Work item: The task for the listing below is to write out exactly the lines starting at the one containing "### generate_solar_return" and ending at the one containing "know this is a", both included. Pictures are to be omitted.

Available data:

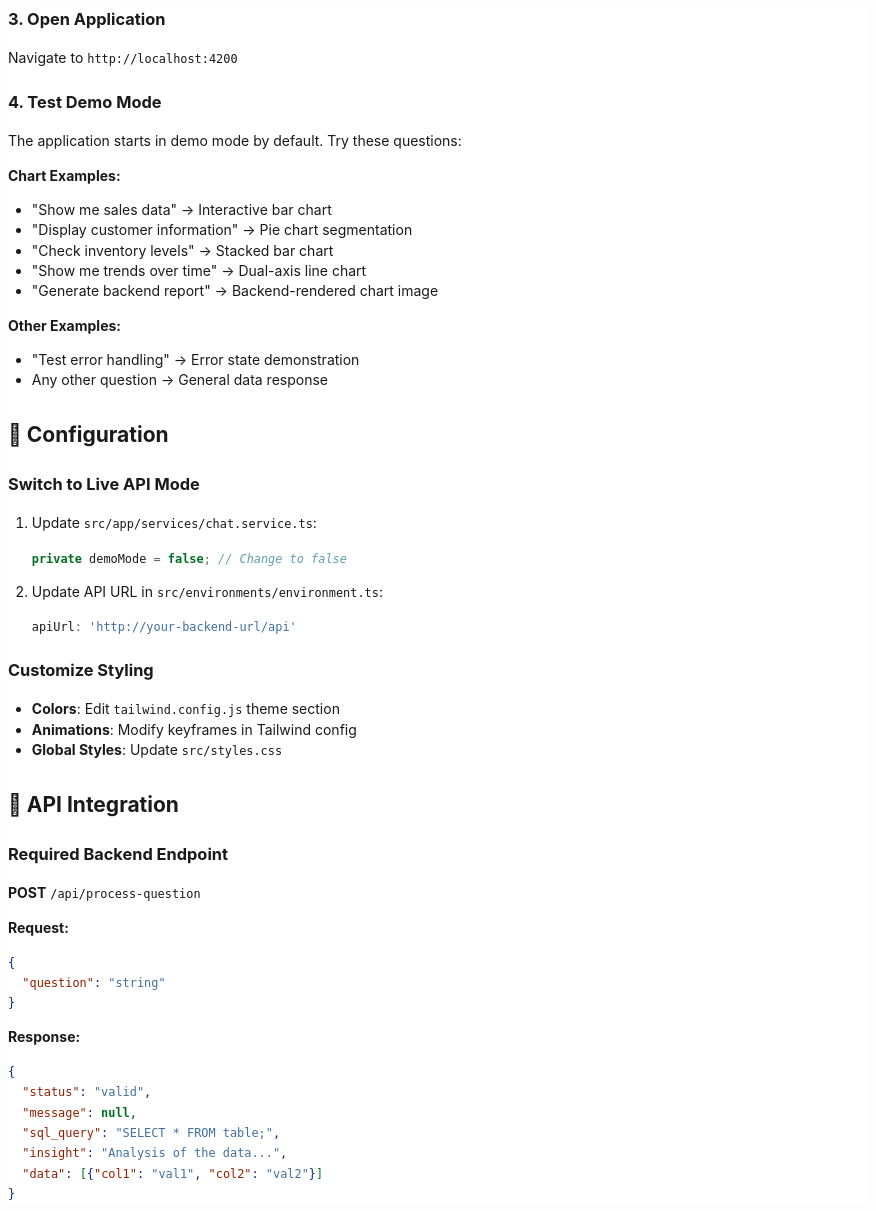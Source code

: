 ### 3. Open Application
Navigate to `http://localhost:4200`

### 4. Test Demo Mode
The application starts in demo mode by default. Try these questions:

**Chart Examples:**
- "Show me sales data" → Interactive bar chart
- "Display customer information" → Pie chart segmentation
- "Check inventory levels" → Stacked bar chart
- "Show me trends over time" → Dual-axis line chart
- "Generate backend report" → Backend-rendered chart image

**Other Examples:**
- "Test error handling" → Error state demonstration
- Any other question → General data response

## 🔧 Configuration

### Switch to Live API Mode
1. Update `src/app/services/chat.service.ts`:
   ```typescript
   private demoMode = false; // Change to false
   ```

2. Update API URL in `src/environments/environment.ts`:
   ```typescript
   apiUrl: 'http://your-backend-url/api'
   ```

### Customize Styling
- **Colors**: Edit `tailwind.config.js` theme section
- **Animations**: Modify keyframes in Tailwind config
- **Global Styles**: Update `src/styles.css`

## 🔌 API Integration

### Required Backend Endpoint

**POST** `/api/process-question`

**Request:**
```json
{
  "question": "string"
}
```

**Response:**
```json
{
  "status": "valid",
  "message": null,
  "sql_query": "SELECT * FROM table;",
  "insight": "Analysis of the data...",
  "data": [{"col1": "val1", "col2": "val2"}]
}
```
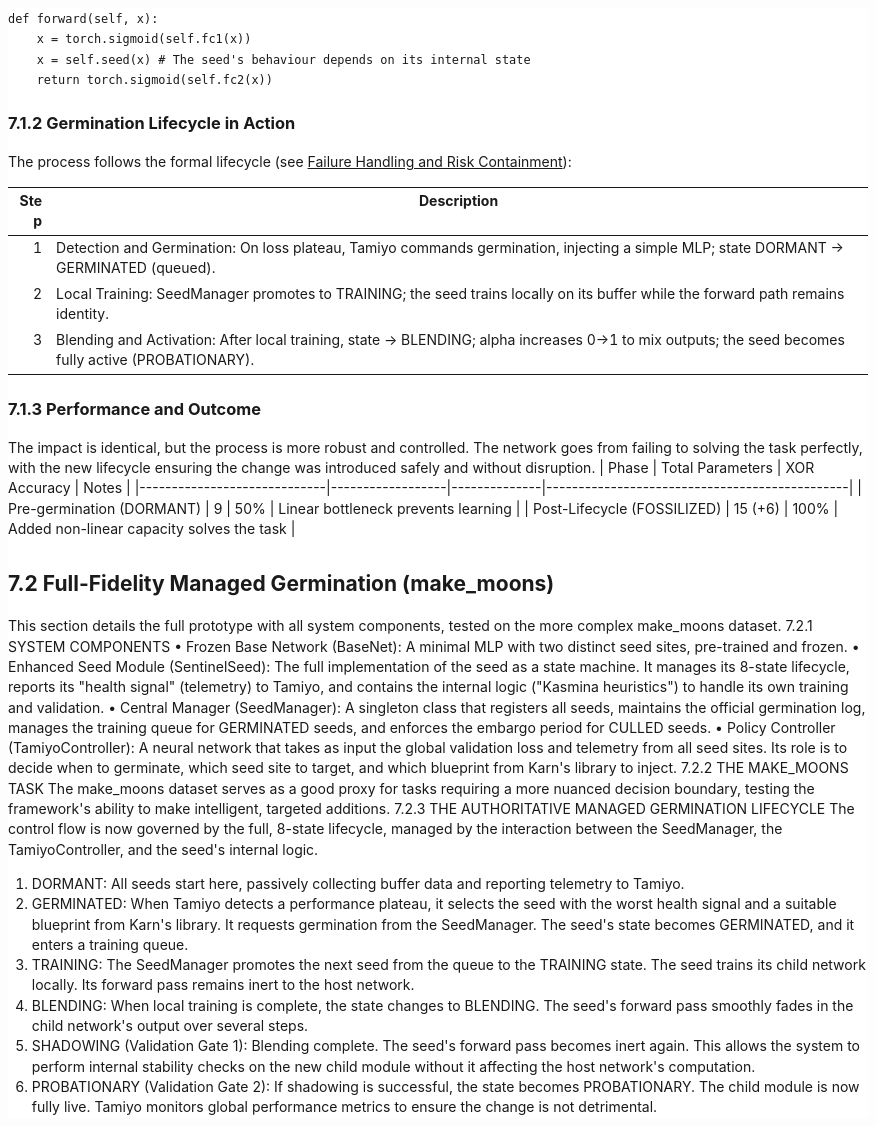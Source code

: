     def forward(self, x):
        x = torch.sigmoid(self.fc1(x))
        x = self.seed(x) # The seed's behaviour depends on its internal state
        return torch.sigmoid(self.fc2(x))
### 7.1.2 Germination Lifecycle in Action
The process follows the formal lifecycle (see [Failure Handling and Risk Containment](05-failure-handling-and-risk-containment.md)):

| Step | Description |
|-----:|-------------|
| 1    | Detection and Germination: On loss plateau, Tamiyo commands germination, injecting a simple MLP; state DORMANT → GERMINATED (queued). |
| 2    | Local Training: SeedManager promotes to TRAINING; the seed trains locally on its buffer while the forward path remains identity. |
| 3    | Blending and Activation: After local training, state → BLENDING; alpha increases 0→1 to mix outputs; the seed becomes fully active (PROBATIONARY). |
### 7.1.3 Performance and Outcome
The impact is identical, but the process is more robust and controlled. The network goes from failing to solving the task perfectly, with the new lifecycle ensuring the change was introduced safely and without disruption.
| Phase                       | Total Parameters | XOR Accuracy | Notes                                         |
|-----------------------------|------------------|--------------|-----------------------------------------------|
| Pre-germination (DORMANT)   | 9                | 50%          | Linear bottleneck prevents learning           |
| Post-Lifecycle (FOSSILIZED) | 15 (+6)          | 100%         | Added non-linear capacity solves the task     |
## 7.2 Full-Fidelity Managed Germination (make_moons)
This section details the full prototype with all system components, tested on the more complex make_moons dataset.
7.2.1 SYSTEM COMPONENTS
• Frozen Base Network (BaseNet): A minimal MLP with two distinct seed sites, pre-trained and frozen.
• Enhanced Seed Module (SentinelSeed): The full implementation of the seed as a state machine. It manages its 8-state lifecycle, reports its "health signal" (telemetry) to Tamiyo, and contains the internal logic ("Kasmina heuristics") to handle its own training and validation.
• Central Manager (SeedManager): A singleton class that registers all seeds, maintains the official germination log, manages the training queue for GERMINATED seeds, and enforces the embargo period for CULLED seeds.
• Policy Controller (TamiyoController): A neural network that takes as input the global validation loss and telemetry from all seed sites. Its role is to decide when to germinate, which seed site to target, and which blueprint from Karn's library to inject.
7.2.2 THE MAKE_MOONS TASK
The make_moons dataset serves as a good proxy for tasks requiring a more nuanced decision boundary, testing the framework's ability to make intelligent, targeted additions.
7.2.3 THE AUTHORITATIVE MANAGED GERMINATION LIFECYCLE
The control flow is now governed by the full, 8-state lifecycle, managed by the interaction between the SeedManager, the TamiyoController, and the seed's internal logic.
1. DORMANT: All seeds start here, passively collecting buffer data and reporting telemetry to Tamiyo.
2. GERMINATED: When Tamiyo detects a performance plateau, it selects the seed with the worst health signal and a suitable blueprint from Karn's library. It requests germination from the SeedManager. The seed's state becomes GERMINATED, and it enters a training queue.
3. TRAINING: The SeedManager promotes the next seed from the queue to the TRAINING state. The seed trains its child network locally. Its forward pass remains inert to the host network.
4. BLENDING: When local training is complete, the state changes to BLENDING. The seed's forward pass smoothly fades in the child network's output over several steps.
5. SHADOWING (Validation Gate 1): Blending complete. The seed's forward pass becomes inert again. This allows the system to perform internal stability checks on the new child module without it affecting the host network's computation.
6. PROBATIONARY (Validation Gate 2): If shadowing is successful, the state becomes PROBATIONARY. The child module is now fully live. Tamiyo monitors global performance metrics to ensure the change is not detrimental.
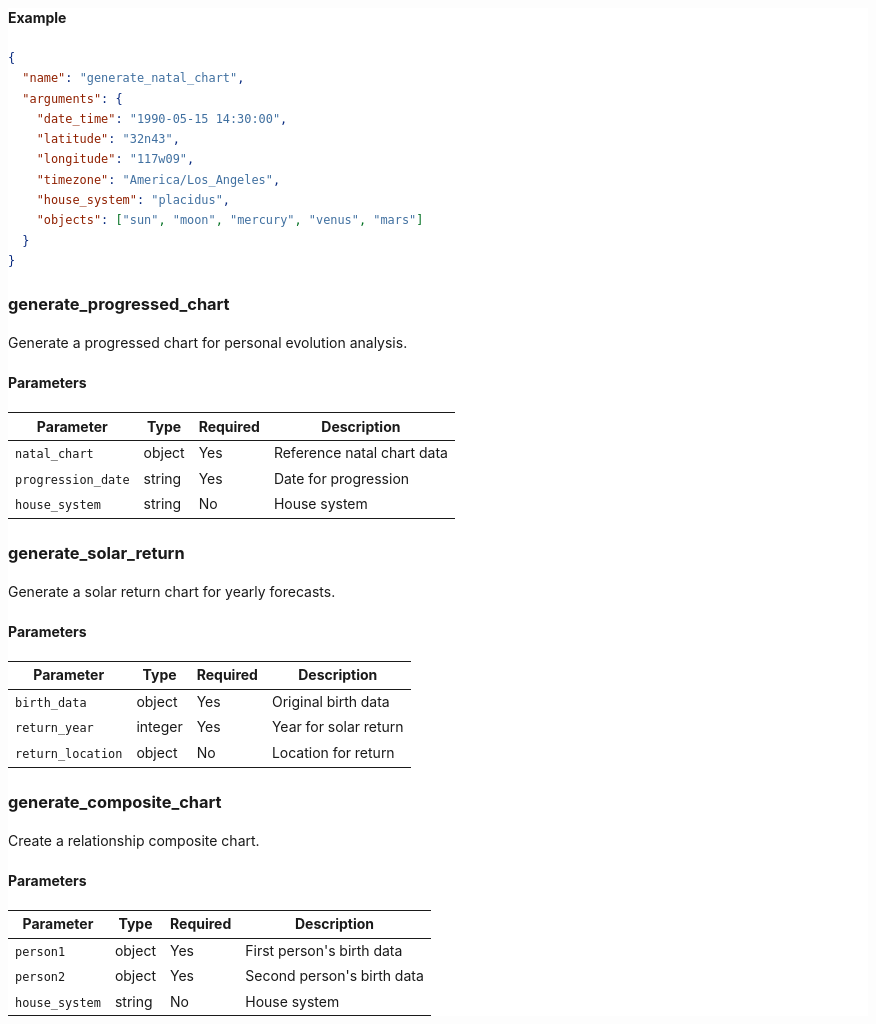 #### Example

```json
{
  "name": "generate_natal_chart",
  "arguments": {
    "date_time": "1990-05-15 14:30:00",
    "latitude": "32n43",
    "longitude": "117w09",
    "timezone": "America/Los_Angeles",
    "house_system": "placidus",
    "objects": ["sun", "moon", "mercury", "venus", "mars"]
  }
}
```

### generate_progressed_chart

Generate a progressed chart for personal evolution analysis.

#### Parameters

| Parameter | Type | Required | Description |
|-----------|------|----------|-------------|
| `natal_chart` | object | Yes | Reference natal chart data |
| `progression_date` | string | Yes | Date for progression |
| `house_system` | string | No | House system |

### generate_solar_return

Generate a solar return chart for yearly forecasts.

#### Parameters

| Parameter | Type | Required | Description |
|-----------|------|----------|-------------|
| `birth_data` | object | Yes | Original birth data |
| `return_year` | integer | Yes | Year for solar return |
| `return_location` | object | No | Location for return |

### generate_composite_chart

Create a relationship composite chart.

#### Parameters

| Parameter | Type | Required | Description |
|-----------|------|----------|-------------|
| `person1` | object | Yes | First person's birth data |
| `person2` | object | Yes | Second person's birth data |
| `house_system` | string | No | House system |
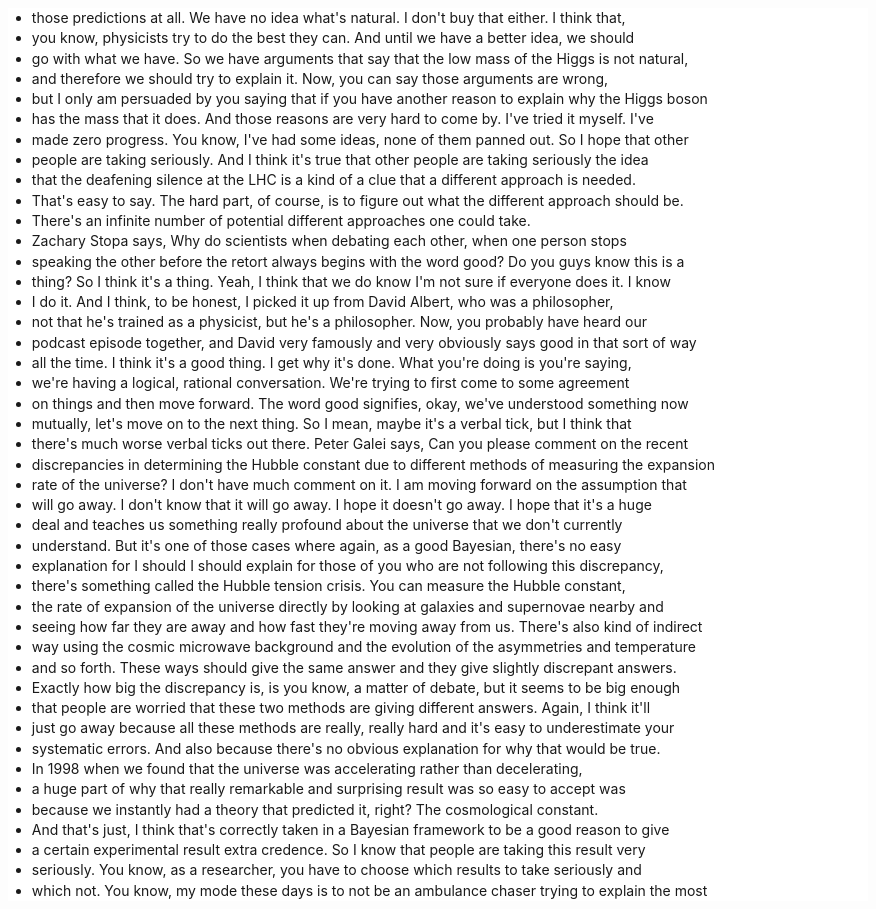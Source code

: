 *  those predictions at all. We have no idea what's natural. I don't buy that either. I think that,
*  you know, physicists try to do the best they can. And until we have a better idea, we should
*  go with what we have. So we have arguments that say that the low mass of the Higgs is not natural,
*  and therefore we should try to explain it. Now, you can say those arguments are wrong,
*  but I only am persuaded by you saying that if you have another reason to explain why the Higgs boson
*  has the mass that it does. And those reasons are very hard to come by. I've tried it myself. I've
*  made zero progress. You know, I've had some ideas, none of them panned out. So I hope that other
*  people are taking seriously. And I think it's true that other people are taking seriously the idea
*  that the deafening silence at the LHC is a kind of a clue that a different approach is needed.
*  That's easy to say. The hard part, of course, is to figure out what the different approach should be.
*  There's an infinite number of potential different approaches one could take.
*  Zachary Stopa says, Why do scientists when debating each other, when one person stops
*  speaking the other before the retort always begins with the word good? Do you guys know this is a
*  thing? So I think it's a thing. Yeah, I think that we do know I'm not sure if everyone does it. I know
*  I do it. And I think, to be honest, I picked it up from David Albert, who was a philosopher,
*  not that he's trained as a physicist, but he's a philosopher. Now, you probably have heard our
*  podcast episode together, and David very famously and very obviously says good in that sort of way
*  all the time. I think it's a good thing. I get why it's done. What you're doing is you're saying,
*  we're having a logical, rational conversation. We're trying to first come to some agreement
*  on things and then move forward. The word good signifies, okay, we've understood something now
*  mutually, let's move on to the next thing. So I mean, maybe it's a verbal tick, but I think that
*  there's much worse verbal ticks out there. Peter Galei says, Can you please comment on the recent
*  discrepancies in determining the Hubble constant due to different methods of measuring the expansion
*  rate of the universe? I don't have much comment on it. I am moving forward on the assumption that
*  will go away. I don't know that it will go away. I hope it doesn't go away. I hope that it's a huge
*  deal and teaches us something really profound about the universe that we don't currently
*  understand. But it's one of those cases where again, as a good Bayesian, there's no easy
*  explanation for I should I should explain for those of you who are not following this discrepancy,
*  there's something called the Hubble tension crisis. You can measure the Hubble constant,
*  the rate of expansion of the universe directly by looking at galaxies and supernovae nearby and
*  seeing how far they are away and how fast they're moving away from us. There's also kind of indirect
*  way using the cosmic microwave background and the evolution of the asymmetries and temperature
*  and so forth. These ways should give the same answer and they give slightly discrepant answers.
*  Exactly how big the discrepancy is, is you know, a matter of debate, but it seems to be big enough
*  that people are worried that these two methods are giving different answers. Again, I think it'll
*  just go away because all these methods are really, really hard and it's easy to underestimate your
*  systematic errors. And also because there's no obvious explanation for why that would be true.
*  In 1998 when we found that the universe was accelerating rather than decelerating,
*  a huge part of why that really remarkable and surprising result was so easy to accept was
*  because we instantly had a theory that predicted it, right? The cosmological constant.
*  And that's just, I think that's correctly taken in a Bayesian framework to be a good reason to give
*  a certain experimental result extra credence. So I know that people are taking this result very
*  seriously. You know, as a researcher, you have to choose which results to take seriously and
*  which not. You know, my mode these days is to not be an ambulance chaser trying to explain the most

Expected answer:
### generate_solar_return

Generate a solar return chart for yearly forecasts.

#### Parameters

| Parameter | Type | Required | Description |
|-----------|------|----------|-------------|
| `birth_data` | object | Yes | Original birth data |
| `return_year` | integer | Yes | Year for solar return |
| `return_location` | object | No | Location for return |

### generate_composite_chart

Create a relationship composite chart.

#### Parameters

| Parameter | Type | Required | Description |
|-----------|------|----------|-------------|
| `person1` | object | Yes | First person's birth data |
| `person2` | object | Yes | Second person's birth data |
| `house_system` | string | No | House system |
Source code

: *  those predictions at all. We have no idea what's natural. I don't buy that either. I think that,
*  you know, physicists try to do the best they can. And until we have a better idea, we should
*  go with what we have. So we have arguments that say that the low mass of the Higgs is not natural,
*  and therefore we should try to explain it. Now, you can say those arguments are wrong,
*  but I only am persuaded by you saying that if you have another reason to explain why the Higgs boson
*  has the mass that it does. And those reasons are very hard to come by. I've tried it myself. I've
*  made zero progress. You know, I've had some ideas, none of them panned out. So I hope that other
*  people are taking seriously. And I think it's true that other people are taking seriously the idea
*  that the deafening silence at the LHC is a kind of a clue that a different approach is needed.
*  That's easy to say. The hard part, of course, is to figure out what the different approach should be.
*  There's an infinite number of potential different approaches one could take.
*  Zachary Stopa says, Why do scientists when debating each other, when one person stops
*  speaking the other before the retort always begins with the word good? Do you guys know this is a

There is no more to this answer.